The grant from the Cystic Fibrosis Foundation was awarded to Dr. David Lee, medical director of the Cystic Fibrosis (CF) Program at Community Regional Medical Center and board certified in pulmonary and critical care medicine. The grant helps facilitate the addition of a dedicated CF pharmacist and provides training for the specialized treatment of CF patients – like Caroline whose entire day is spent working to breathe better.
6:45 a.m. – she wakes up and takes her vitamins, two different inhalers and an inhaled medication.
|Sandra Shahinpour, Cystic Fibrosis pharmacist (left), converses with Dr. David Lee (right), medical director of the CF Program at Community Regional Medical Center. |
- 9:30 a.m. – she has a vest treatment that consumes 30 minutes of her day to help break the mucus from her lungs and a pulmozyme treatment once a day.
- At noon she takes her inhaled antibiotics again.
- 6-7 p.m. she’ll have dinner and take two inhalers and have vest therapy treatment before bed.
- 11 pm – One last form of medication which she’ll need to convert into a liquid so she can inhale it for the night.
Continuous medications can range from $1,000 to $200,000 a year and are taken by mouth or inhaler. At least an hour on the respirator vest – a total of three hours a day – is needed to fight the CF daily. One of the major benefits the grant brings is special training for the CF team pharmacist, Sandra Shahinpour.
“The amount of medication affects so many parts of the body,” said Dr. Lee. “Sandra’s role is not going to be just drug to drug interaction, which is plentiful, but also specialty compounded drugs to fit each patient’s unique needs.”
During a recent clinic visit, Dr. Lee pointed out the concerns that Carolyn currently has with the medication in liquid form.
“A lot of the medication is injected, and unfortunately to hit the lungs we need the medication to be inhaled so we can target the lungs. We take the medication and train the patient how to compound it into a liquid form to inhale it,” Shahinpour said.
|Caroline Rhodes talks to Sandra Shahinpour and Dr. David Lee. |
Before the UCSF Fresno CF Program opened at Community Regional Medical Center, Caroline would have to gather her family each month and drive to San Francisco to meet with her specialist and refill medications.
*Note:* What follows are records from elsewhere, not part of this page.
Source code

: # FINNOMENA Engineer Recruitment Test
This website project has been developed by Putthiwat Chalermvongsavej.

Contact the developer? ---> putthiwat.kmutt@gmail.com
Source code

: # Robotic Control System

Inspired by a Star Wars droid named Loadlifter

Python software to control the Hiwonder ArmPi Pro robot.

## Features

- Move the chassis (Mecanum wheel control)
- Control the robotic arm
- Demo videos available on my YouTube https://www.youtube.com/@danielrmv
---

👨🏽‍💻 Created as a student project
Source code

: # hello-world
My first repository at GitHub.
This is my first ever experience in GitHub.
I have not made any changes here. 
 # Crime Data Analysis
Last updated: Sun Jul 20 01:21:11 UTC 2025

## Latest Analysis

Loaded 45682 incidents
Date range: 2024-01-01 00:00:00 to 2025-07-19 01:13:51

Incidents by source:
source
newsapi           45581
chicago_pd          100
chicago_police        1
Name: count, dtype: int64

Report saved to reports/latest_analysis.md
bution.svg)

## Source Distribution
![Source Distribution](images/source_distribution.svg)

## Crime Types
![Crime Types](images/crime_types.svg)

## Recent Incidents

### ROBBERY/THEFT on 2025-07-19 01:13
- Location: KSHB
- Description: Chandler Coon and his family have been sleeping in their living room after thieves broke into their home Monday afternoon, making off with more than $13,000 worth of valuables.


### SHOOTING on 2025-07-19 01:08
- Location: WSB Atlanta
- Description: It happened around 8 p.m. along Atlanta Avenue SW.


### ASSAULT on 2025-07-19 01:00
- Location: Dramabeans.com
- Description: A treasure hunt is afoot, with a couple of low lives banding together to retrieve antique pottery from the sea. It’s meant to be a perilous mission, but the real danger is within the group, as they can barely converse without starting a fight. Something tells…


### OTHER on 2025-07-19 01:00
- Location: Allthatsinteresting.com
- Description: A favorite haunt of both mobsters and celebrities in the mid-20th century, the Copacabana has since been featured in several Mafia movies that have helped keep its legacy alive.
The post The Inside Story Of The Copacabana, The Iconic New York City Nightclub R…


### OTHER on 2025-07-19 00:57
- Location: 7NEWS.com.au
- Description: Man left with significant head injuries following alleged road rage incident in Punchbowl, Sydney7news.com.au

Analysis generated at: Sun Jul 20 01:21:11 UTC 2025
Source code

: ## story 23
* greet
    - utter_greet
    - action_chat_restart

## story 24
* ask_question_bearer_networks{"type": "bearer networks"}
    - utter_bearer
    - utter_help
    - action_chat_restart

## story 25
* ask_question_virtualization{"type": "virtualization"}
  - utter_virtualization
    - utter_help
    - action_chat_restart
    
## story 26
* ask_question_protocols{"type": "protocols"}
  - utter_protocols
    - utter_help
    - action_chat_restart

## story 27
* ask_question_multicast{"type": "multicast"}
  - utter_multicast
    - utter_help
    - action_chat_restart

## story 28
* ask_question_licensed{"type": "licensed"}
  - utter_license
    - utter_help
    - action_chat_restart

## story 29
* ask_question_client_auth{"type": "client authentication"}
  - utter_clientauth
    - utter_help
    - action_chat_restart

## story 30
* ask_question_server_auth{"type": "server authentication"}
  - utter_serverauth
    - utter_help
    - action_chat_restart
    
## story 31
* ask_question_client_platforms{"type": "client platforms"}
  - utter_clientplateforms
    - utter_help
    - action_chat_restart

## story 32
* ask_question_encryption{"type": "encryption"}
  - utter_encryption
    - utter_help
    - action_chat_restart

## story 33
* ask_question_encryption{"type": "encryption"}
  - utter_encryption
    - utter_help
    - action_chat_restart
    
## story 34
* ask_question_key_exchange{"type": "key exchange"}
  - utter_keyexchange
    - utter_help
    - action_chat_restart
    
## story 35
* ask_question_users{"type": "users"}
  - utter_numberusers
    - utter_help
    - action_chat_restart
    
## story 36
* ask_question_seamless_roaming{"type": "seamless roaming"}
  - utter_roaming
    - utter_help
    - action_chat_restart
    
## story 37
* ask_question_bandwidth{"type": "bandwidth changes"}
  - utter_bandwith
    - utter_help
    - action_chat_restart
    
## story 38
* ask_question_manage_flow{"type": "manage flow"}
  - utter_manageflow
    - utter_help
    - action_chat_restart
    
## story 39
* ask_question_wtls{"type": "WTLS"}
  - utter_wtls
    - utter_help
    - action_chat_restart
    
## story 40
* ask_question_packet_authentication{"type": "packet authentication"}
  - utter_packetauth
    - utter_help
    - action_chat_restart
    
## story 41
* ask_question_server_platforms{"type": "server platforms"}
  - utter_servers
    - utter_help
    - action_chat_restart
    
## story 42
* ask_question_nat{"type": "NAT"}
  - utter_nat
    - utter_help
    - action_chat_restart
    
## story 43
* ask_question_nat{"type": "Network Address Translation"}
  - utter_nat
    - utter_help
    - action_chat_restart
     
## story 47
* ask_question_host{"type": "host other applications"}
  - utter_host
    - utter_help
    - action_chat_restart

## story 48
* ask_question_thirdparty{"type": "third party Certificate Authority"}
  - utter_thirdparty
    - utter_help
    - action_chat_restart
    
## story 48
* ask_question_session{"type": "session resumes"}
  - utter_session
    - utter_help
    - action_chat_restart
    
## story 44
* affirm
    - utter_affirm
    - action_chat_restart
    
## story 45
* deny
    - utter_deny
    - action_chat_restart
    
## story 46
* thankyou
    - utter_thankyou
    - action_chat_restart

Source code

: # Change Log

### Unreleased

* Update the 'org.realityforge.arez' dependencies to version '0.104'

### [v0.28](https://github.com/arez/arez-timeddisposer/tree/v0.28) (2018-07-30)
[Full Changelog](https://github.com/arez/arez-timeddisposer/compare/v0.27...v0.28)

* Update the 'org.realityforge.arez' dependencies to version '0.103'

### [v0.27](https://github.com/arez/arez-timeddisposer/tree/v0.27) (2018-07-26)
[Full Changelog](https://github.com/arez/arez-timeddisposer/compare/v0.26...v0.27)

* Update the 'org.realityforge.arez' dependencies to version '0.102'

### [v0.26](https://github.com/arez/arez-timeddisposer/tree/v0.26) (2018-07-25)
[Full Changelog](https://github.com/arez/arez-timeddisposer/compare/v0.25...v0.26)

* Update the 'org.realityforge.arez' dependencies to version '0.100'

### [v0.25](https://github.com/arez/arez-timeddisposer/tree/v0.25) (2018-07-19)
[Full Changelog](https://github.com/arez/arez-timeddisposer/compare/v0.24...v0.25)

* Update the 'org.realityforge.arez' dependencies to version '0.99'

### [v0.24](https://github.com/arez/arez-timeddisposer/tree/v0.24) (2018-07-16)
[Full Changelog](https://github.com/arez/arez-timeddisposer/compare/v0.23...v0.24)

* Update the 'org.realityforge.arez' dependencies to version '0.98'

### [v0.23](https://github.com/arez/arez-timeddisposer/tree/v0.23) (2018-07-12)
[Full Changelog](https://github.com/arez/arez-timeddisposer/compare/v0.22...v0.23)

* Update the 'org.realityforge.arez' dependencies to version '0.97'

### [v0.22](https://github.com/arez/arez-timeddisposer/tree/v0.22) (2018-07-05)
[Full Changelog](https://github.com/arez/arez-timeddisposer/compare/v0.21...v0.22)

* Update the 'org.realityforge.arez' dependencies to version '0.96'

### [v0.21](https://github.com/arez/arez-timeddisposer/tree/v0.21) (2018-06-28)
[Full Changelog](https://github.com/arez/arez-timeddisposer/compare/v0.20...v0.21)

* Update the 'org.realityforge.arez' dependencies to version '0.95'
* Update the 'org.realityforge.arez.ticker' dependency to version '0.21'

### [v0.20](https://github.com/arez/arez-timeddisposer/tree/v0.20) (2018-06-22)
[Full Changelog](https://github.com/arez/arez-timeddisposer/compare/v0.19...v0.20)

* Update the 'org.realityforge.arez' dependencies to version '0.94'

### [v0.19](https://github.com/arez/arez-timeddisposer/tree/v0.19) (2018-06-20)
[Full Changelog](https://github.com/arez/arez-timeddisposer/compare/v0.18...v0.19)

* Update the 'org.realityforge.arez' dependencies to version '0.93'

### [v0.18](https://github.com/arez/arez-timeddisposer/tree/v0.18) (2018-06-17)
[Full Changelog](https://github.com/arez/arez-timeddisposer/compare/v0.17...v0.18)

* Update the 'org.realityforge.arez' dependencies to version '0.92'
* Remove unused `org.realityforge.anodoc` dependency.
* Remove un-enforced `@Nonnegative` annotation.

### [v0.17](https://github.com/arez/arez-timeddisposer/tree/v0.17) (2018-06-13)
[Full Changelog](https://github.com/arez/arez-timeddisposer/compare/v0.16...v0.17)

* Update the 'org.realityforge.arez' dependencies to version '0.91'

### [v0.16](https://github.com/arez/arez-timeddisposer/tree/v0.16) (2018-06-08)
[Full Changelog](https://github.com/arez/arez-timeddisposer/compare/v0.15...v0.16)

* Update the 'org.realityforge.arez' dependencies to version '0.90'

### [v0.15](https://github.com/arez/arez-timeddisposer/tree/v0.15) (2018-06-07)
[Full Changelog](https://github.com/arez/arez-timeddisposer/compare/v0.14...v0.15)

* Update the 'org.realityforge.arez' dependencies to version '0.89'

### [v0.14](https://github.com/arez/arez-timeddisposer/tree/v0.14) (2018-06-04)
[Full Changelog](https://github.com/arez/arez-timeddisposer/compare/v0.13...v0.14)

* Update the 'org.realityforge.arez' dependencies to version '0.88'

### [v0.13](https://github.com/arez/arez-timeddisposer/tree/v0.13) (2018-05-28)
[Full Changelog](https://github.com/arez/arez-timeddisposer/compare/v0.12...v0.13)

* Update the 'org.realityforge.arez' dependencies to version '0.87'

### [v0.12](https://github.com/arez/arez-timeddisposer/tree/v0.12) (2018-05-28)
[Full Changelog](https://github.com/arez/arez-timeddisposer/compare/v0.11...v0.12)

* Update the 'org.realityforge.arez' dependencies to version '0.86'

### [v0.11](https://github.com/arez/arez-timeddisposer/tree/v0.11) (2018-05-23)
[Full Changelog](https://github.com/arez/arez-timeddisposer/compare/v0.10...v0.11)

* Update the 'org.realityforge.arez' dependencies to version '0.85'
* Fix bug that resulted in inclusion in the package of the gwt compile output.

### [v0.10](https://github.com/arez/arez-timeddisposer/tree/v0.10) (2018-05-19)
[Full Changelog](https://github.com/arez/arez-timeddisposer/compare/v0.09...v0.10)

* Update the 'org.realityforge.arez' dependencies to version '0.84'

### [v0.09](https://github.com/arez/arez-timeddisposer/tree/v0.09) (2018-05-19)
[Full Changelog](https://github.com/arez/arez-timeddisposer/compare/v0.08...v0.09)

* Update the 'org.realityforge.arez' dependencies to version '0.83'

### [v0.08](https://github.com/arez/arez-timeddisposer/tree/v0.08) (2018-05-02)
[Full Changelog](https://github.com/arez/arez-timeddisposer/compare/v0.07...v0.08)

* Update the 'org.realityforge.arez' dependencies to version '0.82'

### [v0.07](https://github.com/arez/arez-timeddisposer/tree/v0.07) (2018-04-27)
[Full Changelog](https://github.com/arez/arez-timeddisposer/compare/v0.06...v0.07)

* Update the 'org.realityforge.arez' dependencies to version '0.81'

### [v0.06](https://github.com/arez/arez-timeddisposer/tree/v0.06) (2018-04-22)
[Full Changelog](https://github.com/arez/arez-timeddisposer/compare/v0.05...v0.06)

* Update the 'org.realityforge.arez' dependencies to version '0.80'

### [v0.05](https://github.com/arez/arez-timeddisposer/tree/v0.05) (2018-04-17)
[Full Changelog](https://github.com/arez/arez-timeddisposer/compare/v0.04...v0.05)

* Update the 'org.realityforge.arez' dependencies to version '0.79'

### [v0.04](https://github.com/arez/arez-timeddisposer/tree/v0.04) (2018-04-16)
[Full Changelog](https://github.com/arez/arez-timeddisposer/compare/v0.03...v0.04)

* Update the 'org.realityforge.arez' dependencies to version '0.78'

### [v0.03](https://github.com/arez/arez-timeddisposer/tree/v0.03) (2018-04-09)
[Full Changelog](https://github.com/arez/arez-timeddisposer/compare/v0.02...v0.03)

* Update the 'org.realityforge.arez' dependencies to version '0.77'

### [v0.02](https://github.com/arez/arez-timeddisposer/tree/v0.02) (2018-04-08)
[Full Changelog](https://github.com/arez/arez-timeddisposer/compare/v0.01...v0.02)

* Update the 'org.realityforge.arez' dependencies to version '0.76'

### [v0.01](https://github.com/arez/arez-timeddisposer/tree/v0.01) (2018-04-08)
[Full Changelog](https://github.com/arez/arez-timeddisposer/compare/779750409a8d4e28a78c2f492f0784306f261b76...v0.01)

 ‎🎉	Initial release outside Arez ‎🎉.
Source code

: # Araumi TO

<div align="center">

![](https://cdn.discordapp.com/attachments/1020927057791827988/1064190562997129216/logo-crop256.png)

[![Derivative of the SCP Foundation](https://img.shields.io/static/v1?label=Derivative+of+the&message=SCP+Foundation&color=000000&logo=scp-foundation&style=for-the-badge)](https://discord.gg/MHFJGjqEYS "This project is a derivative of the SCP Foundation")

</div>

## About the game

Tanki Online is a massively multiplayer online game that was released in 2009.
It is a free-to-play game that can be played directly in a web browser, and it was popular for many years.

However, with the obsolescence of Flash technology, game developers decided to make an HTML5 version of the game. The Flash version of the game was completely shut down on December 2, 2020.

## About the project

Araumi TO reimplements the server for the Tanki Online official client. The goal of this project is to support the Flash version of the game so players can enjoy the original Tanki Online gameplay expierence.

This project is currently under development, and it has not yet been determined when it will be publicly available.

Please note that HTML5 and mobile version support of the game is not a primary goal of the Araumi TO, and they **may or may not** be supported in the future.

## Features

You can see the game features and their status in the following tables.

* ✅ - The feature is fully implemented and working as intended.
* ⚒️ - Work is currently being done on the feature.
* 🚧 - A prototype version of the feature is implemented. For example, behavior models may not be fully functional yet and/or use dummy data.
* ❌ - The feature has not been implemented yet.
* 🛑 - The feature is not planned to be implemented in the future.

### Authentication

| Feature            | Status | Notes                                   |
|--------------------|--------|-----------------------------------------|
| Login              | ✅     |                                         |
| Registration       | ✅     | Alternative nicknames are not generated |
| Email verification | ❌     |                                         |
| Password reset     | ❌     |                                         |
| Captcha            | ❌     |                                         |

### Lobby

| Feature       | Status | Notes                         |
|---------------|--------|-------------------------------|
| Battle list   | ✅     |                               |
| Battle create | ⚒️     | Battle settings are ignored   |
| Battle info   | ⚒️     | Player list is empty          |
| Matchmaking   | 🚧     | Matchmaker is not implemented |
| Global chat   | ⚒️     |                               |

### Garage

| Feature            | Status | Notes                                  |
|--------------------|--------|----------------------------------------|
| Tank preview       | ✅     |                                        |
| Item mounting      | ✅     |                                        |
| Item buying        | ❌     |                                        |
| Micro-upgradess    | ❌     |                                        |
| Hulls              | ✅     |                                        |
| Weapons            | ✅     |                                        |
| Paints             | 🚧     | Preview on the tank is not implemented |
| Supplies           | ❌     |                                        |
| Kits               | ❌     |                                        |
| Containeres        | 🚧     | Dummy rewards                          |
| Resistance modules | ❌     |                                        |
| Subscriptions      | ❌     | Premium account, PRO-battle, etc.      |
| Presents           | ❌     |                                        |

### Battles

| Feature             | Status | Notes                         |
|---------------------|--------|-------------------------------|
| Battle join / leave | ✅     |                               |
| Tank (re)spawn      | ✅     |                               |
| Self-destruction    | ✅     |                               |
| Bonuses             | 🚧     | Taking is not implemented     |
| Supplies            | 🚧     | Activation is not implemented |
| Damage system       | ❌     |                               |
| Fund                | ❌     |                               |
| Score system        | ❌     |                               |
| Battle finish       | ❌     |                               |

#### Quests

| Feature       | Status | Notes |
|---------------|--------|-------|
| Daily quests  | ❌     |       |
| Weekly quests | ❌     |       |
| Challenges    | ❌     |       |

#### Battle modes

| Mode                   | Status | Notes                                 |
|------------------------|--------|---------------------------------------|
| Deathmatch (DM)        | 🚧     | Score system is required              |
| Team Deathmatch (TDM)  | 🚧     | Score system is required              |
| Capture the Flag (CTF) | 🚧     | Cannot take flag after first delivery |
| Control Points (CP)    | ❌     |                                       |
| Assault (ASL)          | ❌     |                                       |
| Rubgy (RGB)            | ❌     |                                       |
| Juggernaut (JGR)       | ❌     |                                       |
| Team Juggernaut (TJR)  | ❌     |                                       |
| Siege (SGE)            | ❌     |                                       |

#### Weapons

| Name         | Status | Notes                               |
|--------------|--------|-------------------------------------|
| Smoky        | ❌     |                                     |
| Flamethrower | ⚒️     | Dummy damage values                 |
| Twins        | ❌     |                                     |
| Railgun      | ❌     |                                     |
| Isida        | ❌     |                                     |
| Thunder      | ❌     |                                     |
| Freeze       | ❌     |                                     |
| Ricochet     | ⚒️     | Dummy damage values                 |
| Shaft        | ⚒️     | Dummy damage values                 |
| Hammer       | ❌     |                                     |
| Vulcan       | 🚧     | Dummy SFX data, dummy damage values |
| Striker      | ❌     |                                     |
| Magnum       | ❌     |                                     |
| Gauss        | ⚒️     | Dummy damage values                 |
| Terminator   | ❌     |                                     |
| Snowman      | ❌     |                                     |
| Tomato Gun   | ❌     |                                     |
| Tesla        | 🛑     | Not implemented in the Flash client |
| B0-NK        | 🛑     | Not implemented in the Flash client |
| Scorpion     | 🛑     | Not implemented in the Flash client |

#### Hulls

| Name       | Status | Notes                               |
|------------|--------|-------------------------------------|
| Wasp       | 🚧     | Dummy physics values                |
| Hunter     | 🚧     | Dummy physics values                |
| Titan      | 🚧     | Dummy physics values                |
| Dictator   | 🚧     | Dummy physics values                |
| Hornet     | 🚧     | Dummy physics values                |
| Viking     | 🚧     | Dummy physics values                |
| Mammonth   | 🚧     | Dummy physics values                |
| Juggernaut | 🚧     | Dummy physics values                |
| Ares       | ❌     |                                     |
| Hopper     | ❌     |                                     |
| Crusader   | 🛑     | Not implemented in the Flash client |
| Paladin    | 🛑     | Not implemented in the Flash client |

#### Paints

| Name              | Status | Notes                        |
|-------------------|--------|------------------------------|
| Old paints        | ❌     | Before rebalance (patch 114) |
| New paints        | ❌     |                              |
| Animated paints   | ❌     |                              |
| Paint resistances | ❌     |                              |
If she had an emergency she would have to explain her symptoms over the phone. Having her specially trained care givers here means faster treatment and convenience.
“I’m here to inspire and teach other people about Cystic Fibrosis. The whole goal is teach, train, and prepare my staff for specialty cases,” Dr. Lee said.
Thirty-five-year-old Caroline is expecting her third baby in July 2017 and says with her condition, it’s nice to have help so close to home.
“Having the clinic here and a pharmacist dedicated to CF will save time with my medication questions and problems, such as having premade medicine rather than me having to mix it myself and have taken other variables to get the end result, ” Rhodes said. Esther Oganyan and Mary Lisa Russell reported this story. Reach her at email@example.com.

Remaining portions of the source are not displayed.